Keeping our schools cybersafe throughout lockdown
The past year has challenged the UK's education sector in ways that would previously have been inconceivable, with children learning from home the majority of the time since March.
The number of cyberattacks against schools has continued to rise, year by year, increasing exponentially in 2020, where a recent survey revealed that 83% of 430 schools across the UK had experienced at least one cybersecurity incident, even though 98% of schools use antivirus software and 99% had some sort of firewall protection. These attacks can be broken down as follows:
- 31% data breaches
- 23% malware
- 13% phishing
- 10% network/school infrastructure hacks
- 4% denial-of-service
At the same time, we are witnessing a range of new cyberthreats emerging, which must be carefully considered as part of any effective IT security programme. For example, 'Zoom bombing' (i.e. an uninvited user accessing a video call) is not only a threat to pupils' privacy and a distraction from their lessons, but also runs the risk of them being exposed to inappropriate material. At the same time, the familiar threat of phishing has taken on a new form, with cybercriminals acquiring users details by masquerading as the various popular video apps used for remote learning.

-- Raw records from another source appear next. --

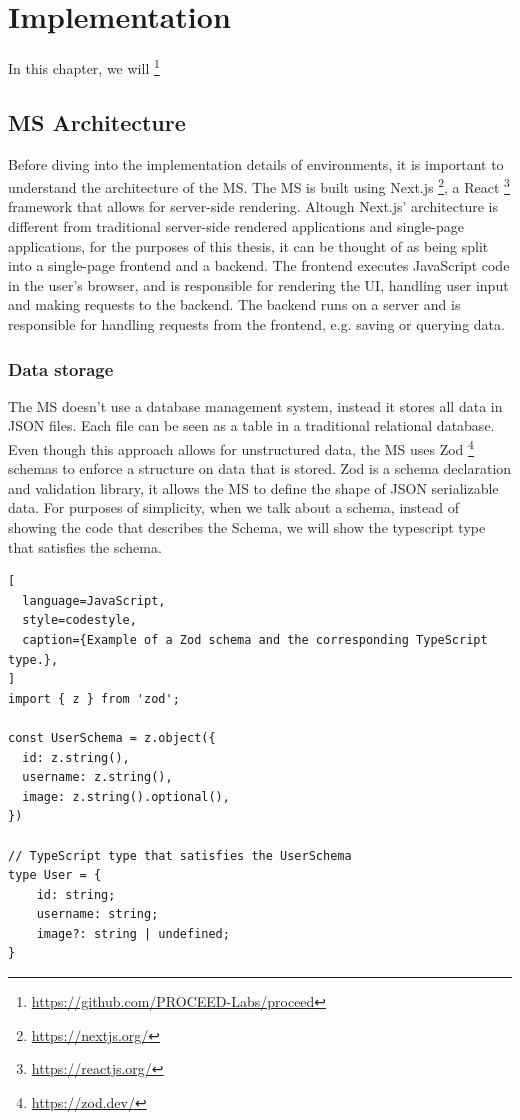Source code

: \chapter{Implementation}
\label{cha:implementation}

In this chapter, we will
\footnote{\url{https://github.com/PROCEED-Labs/proceed}}

\section {MS Architecture}
\label{cha:ms-architecture}

Before diving into the implementation details of environments, it is important to
understand the architecture of the MS.
The MS is built using Next.js \footnote{\url{https://nextjs.org/}}, a React \footnote{\url{https://reactjs.org/}}
framework that allows for server-side rendering.
Altough Next.js' architecture is different from traditional server-side rendered
applications and single-page applications,
for the purposes of this thesis,
it can be thought of as being split into a single-page frontend and a backend.
The frontend executes JavaScript code in the user's browser, and is
responsible for rendering the UI, handling user input and making requests to the backend.
The backend runs on a server and is responsible for handling requests from the frontend,
e.g. saving or querying data.

\subsection{Data storage}
\label{cha:ms-architecture:data-storage}


The MS doesn't use a database management system, instead it stores all data in JSON files.
Each file can be seen as a table in a traditional relational database.
Even though this approach allows for unstructured data, the MS uses 
Zod \footnote{\url{https://zod.dev/}} schemas to enforce a structure on
data that is stored.
Zod is a schema declaration and validation library, it allows the MS to define the shape
of JSON serializable data.
For purposes of simplicity, when we talk about a schema, instead of showing the code that
describes the Schema, we will show the typescript type that satisfies the schema.

\begin{lstlisting}[
  language=JavaScript,
  style=codestyle,
  caption={Example of a Zod schema and the corresponding TypeScript type.},
]
import { z } from 'zod';

const UserSchema = z.object({
  id: z.string(),
  username: z.string(),
  image: z.string().optional(),
})

// TypeScript type that satisfies the UserSchema
type User = {
    id: string;
    username: string;
    image?: string | undefined;
}
\end{lstlisting}

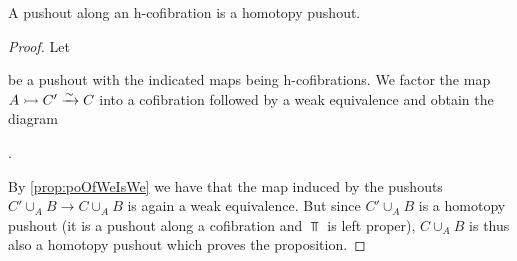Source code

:\begin{corollary}\label{prop:poAlongHCofibIsHtpyPo}
    A pushout along an h-cofibration is a homotopy pushout.
    \begin{proof}
        Let
        \begin{center}
        \end{center}
        be a pushout with the indicated maps being h-cofibrations.
        We factor the map $A\xtailrightarrow{} C'\xrightarrow{\sim} C$ into a cofibration followed by a weak equivalence and obtain the diagram
        \begin{center}
            \;.
        \end{center}
        By \cref{prop:poOfWeIsWe} we have that the map induced by the pushouts $C'\cup_AB\to C\cup_AB$ is again a weak equivalence.
        But since $C'\cup_AB$ is a homotopy pushout (it is a pushout along a cofibration and $\Top$ is left proper), $C\cup_AB$ is thus also a homotopy pushout which proves the proposition.
    \end{proof}
\end{corollary}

With parents and teachers already facing a range of challenges as children begin learning from home again, it's important that we do not lose sight of the lessons learned during the first lockdown. There is already work taking place in this regard, with the Department of Education having recently published a guide to cybersecurity best practice for remote learning, and the DFE and NCSC writing directly to schools with a plan for how to avoid cyberattacks and mitigate the effects when they do occur. This, however, is just the first step, as the DFE has mandated that schools have a formal plan for secure remote learning in place by September 2021.
It's clear then that schools - and institutes of higher education - cannot afford to be complacent when it comes to pupils' safety and wellbeing online. A robust cyber security strategy that not only considers familiar threats, but also the new ones that continue to reveal themselves, is therefore essential, but this then raises the question of how to best implement this. Schools will not typically have the in-house resources to do this, typically maintaining small IT teams that do not include a dedicated cyber security specialist. With schools' own IT teams already stretched by the need to prepare and ship the necessary hardware to pupils, ensuring it is equipped with the appropriate apps and ready for immediate use, it is clear that internal capabilities must be complemented by those of the technology partners who have already been helping the education sector transform its foundational IT infrastructure in response to COVID-19.
Entering 2021 and the next stage of remote learning
There are multiple elements to this, particularly considering the education sector's stringent compliance requirements and the level of digital transformation that has already been required to enable schools to successfully transition to remote learning. However, the successes we have already seen in this regard bode well for the future, with numerous IT teams within the education sector and their technology partners having established strong rapports that promise numerous innovations in the year ahead. With technology partners providing hands-on security monitoring, cutting-edge threat intelligence, and secure, compliant hosting of sensitive data, internal IT teams will be in an ideal position to move remote learning from a matter of necessity during lockdown to a powerful foundation for new channels of education.